ON THE NATURE OF THE OPERATION OF THE HOLY GHOST.


The Holy Spirit dwelling in the soul, the same as God’s dwelling there. Of the mystery, which attends the operations of God’s Spirit. The operation of God’s Spirit illustrated to some extent, by the operation of human minds upon each other. The influences of the Spirit not always distinctly perceptible. Of the variety of his operations. Extract from Arndt. The Holy Spirit teaches men the facts and relations of their existence. The Holy Spirit convinces of sin; discovers the relation of Christ to sinners; is the source of sanctifying influences. Of the nature of his operations in the more advanced periods of Christian experience.

WE repeat, therefore, in accordance with what has been said in the preceding chapter, that God is not a God afar off. He is present to every mind, though not in equal degrees. To the pure mind, to the mind that can be described as a truly sanctified mind, he is present in such a sense, that we may speak of him as a God in-dwelling: In such a mind the Comforter, who teaches all things, and brings all things to remembrance, has made his abode. It has become, what it is described to be in the Scriptures, the “temple of the Holy Ghost.”

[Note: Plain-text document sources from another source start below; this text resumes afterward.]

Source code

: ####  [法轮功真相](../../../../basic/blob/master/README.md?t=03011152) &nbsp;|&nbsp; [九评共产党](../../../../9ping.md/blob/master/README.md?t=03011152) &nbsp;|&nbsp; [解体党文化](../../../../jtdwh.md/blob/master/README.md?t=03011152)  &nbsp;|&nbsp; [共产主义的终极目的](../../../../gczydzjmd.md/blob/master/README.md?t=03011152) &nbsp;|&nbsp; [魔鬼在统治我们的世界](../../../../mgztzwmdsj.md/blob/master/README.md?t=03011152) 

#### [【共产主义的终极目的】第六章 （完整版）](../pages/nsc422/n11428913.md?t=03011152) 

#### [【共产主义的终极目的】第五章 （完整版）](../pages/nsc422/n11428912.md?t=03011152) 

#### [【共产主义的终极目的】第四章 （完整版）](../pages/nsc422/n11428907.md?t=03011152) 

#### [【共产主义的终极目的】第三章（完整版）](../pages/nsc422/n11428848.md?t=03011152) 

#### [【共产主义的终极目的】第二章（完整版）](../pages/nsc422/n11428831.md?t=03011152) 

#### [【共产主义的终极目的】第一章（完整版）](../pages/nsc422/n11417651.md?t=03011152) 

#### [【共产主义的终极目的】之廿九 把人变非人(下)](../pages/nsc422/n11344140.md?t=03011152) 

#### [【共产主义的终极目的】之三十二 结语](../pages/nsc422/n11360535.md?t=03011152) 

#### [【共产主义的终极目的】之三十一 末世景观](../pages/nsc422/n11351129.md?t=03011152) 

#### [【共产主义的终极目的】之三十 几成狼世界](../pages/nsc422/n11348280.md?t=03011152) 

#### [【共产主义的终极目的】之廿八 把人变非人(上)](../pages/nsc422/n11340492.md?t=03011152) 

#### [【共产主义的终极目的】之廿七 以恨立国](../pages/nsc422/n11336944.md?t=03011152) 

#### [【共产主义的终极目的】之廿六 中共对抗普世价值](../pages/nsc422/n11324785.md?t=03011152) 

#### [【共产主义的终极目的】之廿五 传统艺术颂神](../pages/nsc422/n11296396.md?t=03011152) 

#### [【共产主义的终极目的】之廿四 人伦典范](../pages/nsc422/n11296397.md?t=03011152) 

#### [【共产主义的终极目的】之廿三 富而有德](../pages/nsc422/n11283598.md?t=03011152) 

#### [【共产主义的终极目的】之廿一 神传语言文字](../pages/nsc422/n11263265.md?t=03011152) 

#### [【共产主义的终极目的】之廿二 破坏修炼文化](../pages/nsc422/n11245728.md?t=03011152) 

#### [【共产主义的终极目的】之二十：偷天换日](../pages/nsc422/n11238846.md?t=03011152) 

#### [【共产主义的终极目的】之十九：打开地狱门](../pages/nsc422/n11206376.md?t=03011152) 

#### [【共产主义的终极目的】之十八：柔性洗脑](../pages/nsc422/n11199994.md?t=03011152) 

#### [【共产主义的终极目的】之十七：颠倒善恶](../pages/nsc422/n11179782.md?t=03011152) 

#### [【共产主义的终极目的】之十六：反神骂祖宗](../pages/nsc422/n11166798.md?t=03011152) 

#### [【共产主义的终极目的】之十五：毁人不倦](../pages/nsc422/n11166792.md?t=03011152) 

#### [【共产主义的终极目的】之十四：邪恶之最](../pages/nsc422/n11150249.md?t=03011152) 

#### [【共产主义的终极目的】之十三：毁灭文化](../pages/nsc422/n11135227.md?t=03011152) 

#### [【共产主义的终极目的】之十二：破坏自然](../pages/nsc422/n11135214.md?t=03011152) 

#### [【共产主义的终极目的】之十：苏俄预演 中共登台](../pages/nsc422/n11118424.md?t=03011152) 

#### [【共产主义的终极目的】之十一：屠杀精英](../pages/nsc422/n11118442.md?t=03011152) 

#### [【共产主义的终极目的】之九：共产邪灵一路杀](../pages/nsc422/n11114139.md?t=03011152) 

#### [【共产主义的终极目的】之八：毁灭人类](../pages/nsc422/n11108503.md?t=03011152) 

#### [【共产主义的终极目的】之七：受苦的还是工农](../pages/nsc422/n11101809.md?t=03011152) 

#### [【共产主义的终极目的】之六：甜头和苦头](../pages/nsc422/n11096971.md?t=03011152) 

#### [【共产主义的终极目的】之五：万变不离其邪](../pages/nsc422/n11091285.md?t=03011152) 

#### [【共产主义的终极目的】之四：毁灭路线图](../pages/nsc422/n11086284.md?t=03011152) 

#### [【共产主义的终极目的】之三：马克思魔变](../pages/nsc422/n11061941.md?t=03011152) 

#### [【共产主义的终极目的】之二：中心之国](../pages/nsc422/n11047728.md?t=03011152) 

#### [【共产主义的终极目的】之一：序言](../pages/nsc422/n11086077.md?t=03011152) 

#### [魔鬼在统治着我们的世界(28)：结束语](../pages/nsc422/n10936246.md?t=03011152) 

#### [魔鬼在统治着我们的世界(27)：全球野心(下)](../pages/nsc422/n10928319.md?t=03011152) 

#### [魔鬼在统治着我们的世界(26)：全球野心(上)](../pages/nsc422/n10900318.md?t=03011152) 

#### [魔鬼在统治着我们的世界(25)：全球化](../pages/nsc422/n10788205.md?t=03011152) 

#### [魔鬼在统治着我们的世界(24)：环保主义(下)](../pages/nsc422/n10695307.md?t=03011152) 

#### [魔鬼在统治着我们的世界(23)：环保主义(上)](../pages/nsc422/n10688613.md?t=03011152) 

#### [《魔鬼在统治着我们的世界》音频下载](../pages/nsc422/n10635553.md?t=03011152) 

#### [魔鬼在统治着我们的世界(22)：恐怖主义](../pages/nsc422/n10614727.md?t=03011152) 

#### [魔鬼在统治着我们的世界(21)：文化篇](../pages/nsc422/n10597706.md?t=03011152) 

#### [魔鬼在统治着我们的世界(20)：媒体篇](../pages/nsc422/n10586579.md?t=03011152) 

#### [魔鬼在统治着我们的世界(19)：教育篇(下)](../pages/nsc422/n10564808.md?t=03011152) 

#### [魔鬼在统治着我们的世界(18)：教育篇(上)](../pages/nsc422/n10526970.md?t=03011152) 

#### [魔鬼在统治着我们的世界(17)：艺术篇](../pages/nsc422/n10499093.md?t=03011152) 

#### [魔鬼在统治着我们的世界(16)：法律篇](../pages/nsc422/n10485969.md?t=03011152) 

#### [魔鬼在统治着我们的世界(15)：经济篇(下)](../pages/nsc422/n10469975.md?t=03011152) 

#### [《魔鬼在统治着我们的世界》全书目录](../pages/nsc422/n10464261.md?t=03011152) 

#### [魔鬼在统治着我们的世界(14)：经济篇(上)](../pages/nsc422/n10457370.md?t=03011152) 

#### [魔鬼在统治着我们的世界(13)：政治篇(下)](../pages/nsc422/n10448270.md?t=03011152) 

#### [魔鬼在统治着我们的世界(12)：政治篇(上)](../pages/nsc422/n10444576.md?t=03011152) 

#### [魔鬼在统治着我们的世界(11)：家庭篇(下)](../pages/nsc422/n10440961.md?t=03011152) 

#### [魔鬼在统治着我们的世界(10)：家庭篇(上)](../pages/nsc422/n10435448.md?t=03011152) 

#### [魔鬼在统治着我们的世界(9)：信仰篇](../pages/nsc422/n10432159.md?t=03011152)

2.—Whatever difficulties may attend the mysterious expressions, “the FATHER, the SON, and the HOLY GHOST,” considered in their relation to each other, and in their relation to the unity of the Godhead, we may be certain of this great fact, that, wherever the Holy Spirit is present, God is not absent; wherever the Holy Spirit operates, God operates; wherever the Holy Spirit dwells, God dwells. If the soul, purified by an inward operation, has become the Temple of the Holy Ghost, as the Scriptures represent it, it has also become as really the temple of the only true and living God. He, whose affections are constantly inspired by the Holy Spirit, is truly united and is united in the highest degree, with the divine nature.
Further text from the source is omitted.